Chowdary Pratima, Hamid Colleen, Slatter David, Morris Richard, Foley Jonathan H, Gomez Keith, Brodkin Edgar, Fox Thomas A, Gatt Alex, McVey John H
Katharine Dormandy Haemophilia and Thrombosis Centre Royal Free Hospital London UK.
Department of Haematology University College London London UK.
Res Pract Thromb Haemost. 2020 Feb 14;4(2):334-342. doi: 10.1002/rth2.12310. eCollection 2020 Feb.
Impaired thrombin generation (TG) in patients with acquired coagulopathy, is due to low coagulation factors and thrombocytopenia. The latter is typically treated with platelet transfusions and the former with plasma and occasionally with prothrombin complex concentrates (PCCs). We hypothesized that manipulating the concentrations of coagulation factors might result in restoration of platelet-dependent TG over and above that of simple replacement therapy.
To investigate the influence of PCCs on impaired TG secondary to thrombocytopenia.
TG was evaluated by thrombin generation assay using a thrombocytopenia model in which normal plasma samples with varying platelet counts (20-300 × 10/L) were spiked with PCCs (25%-150% increase in plasma PCC levels).

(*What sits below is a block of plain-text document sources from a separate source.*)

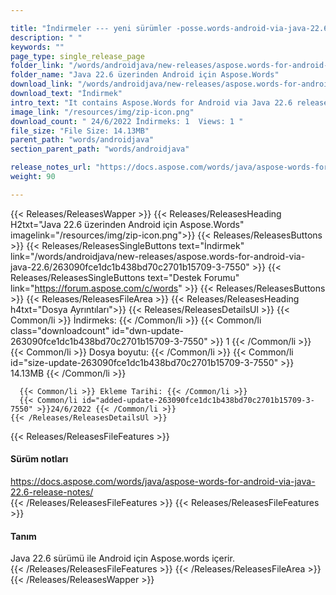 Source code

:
 ```yaml
---

title: "İndirmeler --- yeni sürümler -posse.words-android-via-java-22.6"
description: " "
keywords: ""
page_type: single_release_page
folder_link: "/words/androidjava/new-releases/aspose.words-for-android-via-java-22.6/"
folder_name: "Java 22.6 üzerinden Android için Aspose.Words"
download_link: "/words/androidjava/new-releases/aspose.words-for-android-via-java-22.6/263090fce1dc1b438bd70c2701b15709-3-7550"
download_text: "İndirmek"
intro_text: "It contains Aspose.Words for Android via Java 22.6 release."
image_link: "/resources/img/zip-icon.png"
download_count: " 24/6/2022 İndirmeks: 1  Views: 1 "
file_size: "File Size: 14.13MB"
parent_path: "words/androidjava"
section_parent_path: "words/androidjava"

release_notes_url: "https://docs.aspose.com/words/java/aspose-words-for-android-via-java-22.6-release-notes/"
weight: 90

---
```


{{< Releases/ReleasesWapper >}}
  {{< Releases/ReleasesHeading H2txt="Java 22.6 üzerinden Android için Aspose.Words" imagelink="/resources/img/zip-icon.png">}}
  {{< Releases/ReleasesButtons >}}
    {{< Releases/ReleasesSingleButtons text="İndirmek" link="/words/androidjava/new-releases/aspose.words-for-android-via-java-22.6/263090fce1dc1b438bd70c2701b15709-3-7550" >}}
    {{< Releases/ReleasesSingleButtons text="Destek Forumu" link="https://forum.aspose.com/c/words" >}}
  {{< Releases/ReleasesButtons >}}
  {{< Releases/ReleasesFileArea >}}
    {{< Releases/ReleasesHeading h4txt="Dosya Ayrıntıları">}}
    {{< Releases/ReleasesDetailsUl >}}
      {{< Common/li >}} İndirmeks: {{< /Common/li >}}
      {{< Common/li class="downloadcount" id="dwn-update-263090fce1dc1b438bd70c2701b15709-3-7550" >}} 1 {{< /Common/li >}}
      {{< Common/li >}} Dosya boyutu: {{< /Common/li >}}
      {{< Common/li id="size-update-263090fce1dc1b438bd70c2701b15709-3-7550" >}} 14.13MB {{< /Common/li >}}

      {{< Common/li >}} Ekleme Tarihi: {{< /Common/li >}}
      {{< Common/li id="added-update-263090fce1dc1b438bd70c2701b15709-3-7550" >}}24/6/2022 {{< /Common/li >}}
    {{< /Releases/ReleasesDetailsUl >}}

  {{< Releases/ReleasesFileFeatures >}}
      <h4>Sürüm notları</h4><div><a href='https://docs.aspose.com/words/java/aspose-words-for-android-via-java-22.6-release-notes/'>https://docs.aspose.com/words/java/aspose-words-for-android-via-java-22.6-release-notes/</a></div>
  {{< /Releases/ReleasesFileFeatures >}}
  {{< Releases/ReleasesFileFeatures >}}
      <h4>Tanım</h4><div class="HTMLDescription">Java 22.6 sürümü ile Android için Aspose.words içerir.</div>
  {{< /Releases/ReleasesFileFeatures >}}
 {{< /Releases/ReleasesFileArea >}}
{{< /Releases/ReleasesWapper >}}


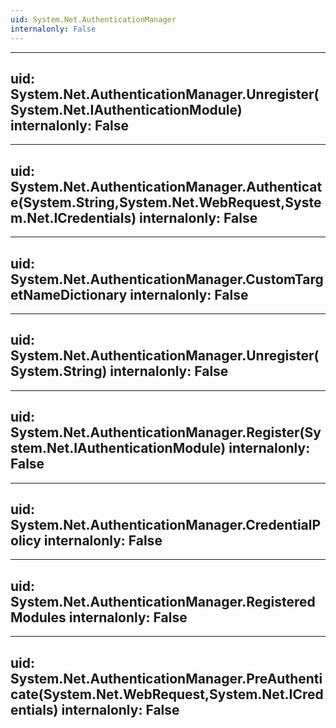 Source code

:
 ```yaml
---
uid: System.Net.AuthenticationManager
internalonly: False
---
```


---
uid: System.Net.AuthenticationManager.Unregister(System.Net.IAuthenticationModule)
internalonly: False
---

---
uid: System.Net.AuthenticationManager.Authenticate(System.String,System.Net.WebRequest,System.Net.ICredentials)
internalonly: False
---

---
uid: System.Net.AuthenticationManager.CustomTargetNameDictionary
internalonly: False
---

---
uid: System.Net.AuthenticationManager.Unregister(System.String)
internalonly: False
---

---
uid: System.Net.AuthenticationManager.Register(System.Net.IAuthenticationModule)
internalonly: False
---

---
uid: System.Net.AuthenticationManager.CredentialPolicy
internalonly: False
---

---
uid: System.Net.AuthenticationManager.RegisteredModules
internalonly: False
---

---
uid: System.Net.AuthenticationManager.PreAuthenticate(System.Net.WebRequest,System.Net.ICredentials)
internalonly: False
---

PCCs and platelets significantly increased TG in a dose-dependent manner in vitro. Two-way repeated measures of analysis of variance showed variance in peak height, area under the curve, time to peak, and velocity. This variance explained, respectively, by levels of PCC was 47, 59, 25 and 53%; by platelet count was 45, 28, 44, and 14%; by the combination was 80, 67, 70, and 62% variance; and a combination with additional interaction was 91, 84, 76, and 68%. TG at a platelet count 40 × 10/L with an approximate 25% increase in PCC concentration was similar to TG at 150 × 10/L. Similarly, patient samples spiked ex vivo with PCCs also showed highly significant improvements in TG.
Impaired TG of thrombocytopenia is improved by PCCs, supporting the need for additional studies in complex coagulopathies characterized by mild to moderate thrombocytopenia and abnormal coagulation.
获得性凝血病患者的凝血酶生成(TG)受损,是由于凝血因子水平低和血小板减少。后者通常采用血小板输注治疗,前者采用血浆治疗,偶尔使用凝血酶原复合物浓缩剂(PCCs)。我们推测,操纵凝血因子的浓度可能会导致血小板依赖性TG恢复,超过单纯替代治疗的效果。
研究PCCs对血小板减少继发的TG受损的影响。
采用血小板减少模型,通过凝血酶生成试验评估TG,在该模型中,将不同血小板计数(20 - 300×10⁹/L)的正常血浆样本加入PCCs(使血浆PCC水平增加25% - 150%)。
在体外,PCCs和血小板以剂量依赖方式显著增加TG。双向重复测量方差分析显示,峰值高度、曲线下面积、达到峰值的时间和速度存在差异。PCC水平分别解释了该差异的47%、59%、25%和53%;血小板计数分别解释了45%、28%、44%和14%;两者联合解释了80%、67%、70%和62%的差异;联合额外相互作用解释了91%、84%、76%和68%的差异。血小板计数为40×10⁹/L且PCC浓度增加约25%时的TG与血小板计数为150×10⁹/L时的TG相似。同样,离体加入PCCs的患者样本的TG也显示出高度显著的改善。
PCCs可改善血小板减少导致的TG受损,支持对以轻度至中度血小板减少和凝血异常为特征的复杂凝血病进行进一步研究的必要性。